Member of the Limpopo Executive Council for Health and Social Development
- In office 13 March 2012 – 19 July 2013
- Premier: Cassel Mathale
- Preceded by: Dikeledi Magadzi
- Succeeded by: Dipuo Letsatsi-Duba

Personal details
- Citizenship: South Africa
- Party: African National Congress

= Norman Mabasa =

South African politician

Norman Mabasa was a South African medical doctor and politician who served as Limpopo's Member of the Executive Council (MEC) for Health and Social Development from March 2012 until July 2013. During that time, he represented the African National Congress in the Limpopo Provincial Legislature. Mabasa was the chairperson of the South African Medical Association before his appointment as MEC and he remains a general practitioner by profession.

== Career ==
Mabasa is a medical doctor and worked as a general practitioner. In 1999, he joined the board of the South African Medical Association (SAMA), a non-statutory professional association. He served a term as president of SAMA and was elected its chairperson in October 2009.

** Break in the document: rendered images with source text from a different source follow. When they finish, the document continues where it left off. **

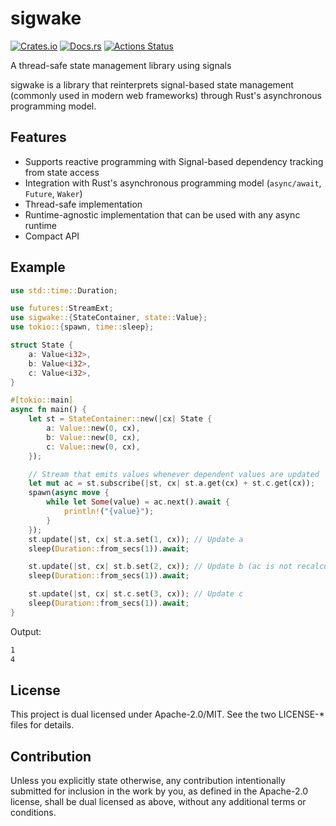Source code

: # sigwake

[![Crates.io](https://img.shields.io/crates/v/sigwake.svg)](https://crates.io/crates/sigwake)
[![Docs.rs](https://docs.rs/sigwake/badge.svg)](https://docs.rs/sigwake/)
[![Actions Status](https://github.com/frozenlib/sigwake/workflows/CI/badge.svg)](https://github.com/frozenlib/sigwake/actions)

A thread-safe state management library using signals

sigwake is a library that reinterprets signal-based state management (commonly used in modern web frameworks) through Rust's asynchronous programming model.

## Features

- Supports reactive programming with Signal-based dependency tracking from state access
- Integration with Rust's asynchronous programming model (`async/await`, `Future`, `Waker`)
- Thread-safe implementation
- Runtime-agnostic implementation that can be used with any async runtime
- Compact API

## Example

```rust
use std::time::Duration;

use futures::StreamExt;
use sigwake::{StateContainer, state::Value};
use tokio::{spawn, time::sleep};

struct State {
    a: Value<i32>,
    b: Value<i32>,
    c: Value<i32>,
}

#[tokio::main]
async fn main() {
    let st = StateContainer::new(|cx| State {
        a: Value::new(0, cx),
        b: Value::new(0, cx),
        c: Value::new(0, cx),
    });

    // Stream that emits values whenever dependent values are updated
    let mut ac = st.subscribe(|st, cx| st.a.get(cx) + st.c.get(cx));
    spawn(async move {
        while let Some(value) = ac.next().await {
            println!("{value}");
        }
    });
    st.update(|st, cx| st.a.set(1, cx)); // Update a
    sleep(Duration::from_secs(1)).await;

    st.update(|st, cx| st.b.set(2, cx)); // Update b (ac is not recalculated)
    sleep(Duration::from_secs(1)).await;

    st.update(|st, cx| st.c.set(3, cx)); // Update c
    sleep(Duration::from_secs(1)).await;
}
```

Output:

```txt
1
4
```

## License

This project is dual licensed under Apache-2.0/MIT. See the two LICENSE-\* files for details.

## Contribution

Unless you explicitly state otherwise, any contribution intentionally submitted for inclusion in the work by you, as defined in the Apache-2.0 license, shall be dual licensed as above, without any additional terms or conditions.
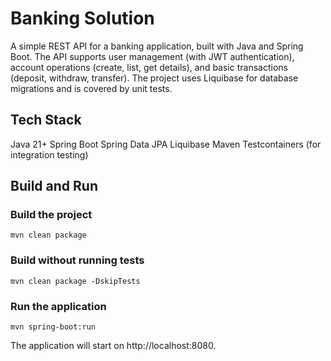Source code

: # Banking Solution
A simple REST API for a banking application, built with Java and Spring Boot. The API supports user management (with JWT authentication), account operations (create, list, get details), and basic transactions (deposit, withdraw, transfer). The project uses Liquibase for database migrations and is covered by unit tests.

## Tech Stack
Java 21+
Spring Boot
Spring Data JPA
Liquibase
Maven
Testcontainers (for integration testing)


## Build and Run

### Build the project
```
mvn clean package
```

### Build without running tests
```
mvn clean package -DskipTests
```

### Run the application
```
mvn spring-boot:run
```

The application will start on http://localhost:8080.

On 14 March 2012, Cassel Mathale, then the Premier of Limpopo, announced that Mabasa would join the Free State Executive Council as MEC for Health and Social Development, replacing Dikeledi Magadzi. He resigned from SAMA in order to take up the position and was sworn in to the Free State Provincial Legislature, representing the African National Congress. However, Mabasa remained in office as MEC for less than two years: in July 2013, Mathale was replaced by Premier Stan Mathabatha, who fired eight of Mathale's ten MECs, including Mabasa.'

Mabasa served the remainder of the legislative term as an ordinary Member of the Provincial Legislature but did not seek re-election in the 2014 general election. As of 2021, he had returned to his practice as a general practitioner in Kagiso in Krugersdorp, Gauteng while also serving as chairperson of the Unity of Forum of Family Practitioners, a lobby group.